By offering a diesel motor, Chevrolet has subtly improved the Aveo’s chances in the eyes of downsizing buyers seeking a small car with big aspirations on the travel front. The official economy figure is a headline-grabbing 78mpg from the 94 horsepower 1.3-litre unit. Of equal importance is the car’s CO2 performance, which is a lowly 95g/km. and perfect for dodging city congestion charges.

Many years have passed since the transition from Daewoo to Chevrolet, and the interiors of modern Chevrolets are significantly better these days. Furthermore, the past few years have seen a gradual and welcome shift for the better, and the Aveo is a good example of what’s been achieved.

Chunky controls and solid-looking plastics dominate the Aveo’s cabin. Up front the car’s seats are supportive and look durable, while those in the back are no less attractive and equally hard wearing. Of similar importance is the general ambience, which is far removed from the dour, budget-spec environment of old.

What you get now is an uncluttered, easy to use fascia and controls, plus plenty of room for occupants. On the first point, the Aveo’s various dials and controls are intuitive and located where you expect them to be. Everything works well and the mix of analogue and digital has been executed well.

At the rear there’s a good size boot plus there’s the ability to fold the rear seats to boost its carrying capacity. Overall, despite its size, the Aveo is surprisingly practical machine. It easily fits the bill as a first car, but would also cope well as a stepping stone to something bigger if you’ve started a family but funds don’t allow you you to make the leap straightaway.

On the road the Aveo is something of a surprise, or at least it will be to any skeptics out there: this car is fun to drive. You normally expect such cars to do the A to B thing with little fuss and not much else, but the Aveo does it with enough enthusiasm to shame some of the more established players in the compact car market.
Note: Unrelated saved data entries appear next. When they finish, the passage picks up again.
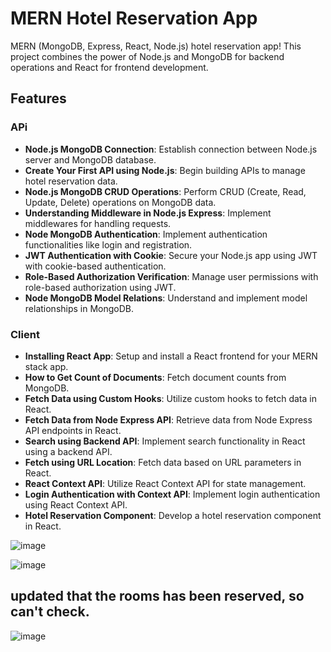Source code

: # MERN Hotel Reservation App

 MERN (MongoDB, Express, React, Node.js) hotel reservation app! This project combines the power of Node.js and MongoDB for backend operations and React for frontend development.

## Features
 ### APi
- **Node.js MongoDB Connection**: Establish connection between Node.js server and MongoDB database.
- **Create Your First API using Node.js**: Begin building APIs to manage hotel reservation data.
- **Node.js MongoDB CRUD Operations**: Perform CRUD (Create, Read, Update, Delete) operations on MongoDB data.
- **Understanding Middleware in Node.js Express**: Implement middlewares for handling requests.
- **Node MongoDB Authentication**: Implement authentication functionalities like login and registration.
- **JWT Authentication with Cookie**: Secure your Node.js app using JWT with cookie-based authentication.
- **Role-Based Authorization Verification**: Manage user permissions with role-based authorization using JWT.
- **Node MongoDB Model Relations**: Understand and implement model relationships in MongoDB.
 ### Client
- **Installing React App**: Setup and install a React frontend for your MERN stack app.
- **How to Get Count of Documents**: Fetch document counts from MongoDB.
- **Fetch Data using Custom Hooks**: Utilize custom hooks to fetch data in React.
- **Fetch Data from Node Express API**: Retrieve data from Node Express API endpoints in React.
- **Search using Backend API**: Implement search functionality in React using a backend API.
- **Fetch using URL Location**: Fetch data based on URL parameters in React.
- **React Context API**: Utilize React Context API for state management.
- **Login Authentication with Context API**: Implement login authentication using React Context API.
- **Hotel Reservation Component**: Develop a hotel reservation component in React.

![image](https://github.com/Mohamedelgazzar1312/Booking-App/assets/153744543/1097ed18-b8e1-432f-a412-bc68b09a888c)


![image](https://github.com/Mohamedelgazzar1312/Booking-App/assets/153744543/d6b0e668-ad52-42db-935c-bff2710e2895)



## updated that the rooms has been reserved, so can't check.

![image](https://github.com/Mohamedelgazzar1312/Booking-App/assets/153744543/0815424f-915f-4af9-8885-ba16cdd37e95)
It’s not a difficult to car to drive thanks to the assistance available from the steering and brakes. That said, there's still enough weight and feedback from the main controls to encourage the occasion bit of spirited driving.

And despite the car’s lack of length, the Aveo copes well with road imperfections; the ride is never choppy around town and feels stable and refined at motorway speeds. Even twisty roads don’t upset the compact Chevrolet, with the weighty steering and supple suspension making life easy and rewarding in equal measure.

As a rounded performer Chevrolet’s Aveo is a sound and sensible proposition. There’s no question that the competition at this level is tough, but the little Aveo offers a good mix of refinement, driver enjoyment and space to make itself heard.

Some armchair experts will say that small, diesel powered cars rarely make sense as the average driver won’t rack up enough miles to make it pay. For some that might be true but it’s worth noting that adding a diesel option to something like an Aveo adds a welcome extra dimension if you travel on motorways or regularly carry passengers.

With its extra slug of torque and lower revving character at high speeds, the diesel Aveo is a relaxed motorway cruiser with plenty in reserve for overtaking. The same is true when traveling on fast A-roads, as there’s no longer a need to book an appointment in your diary before overtaking slower traffic.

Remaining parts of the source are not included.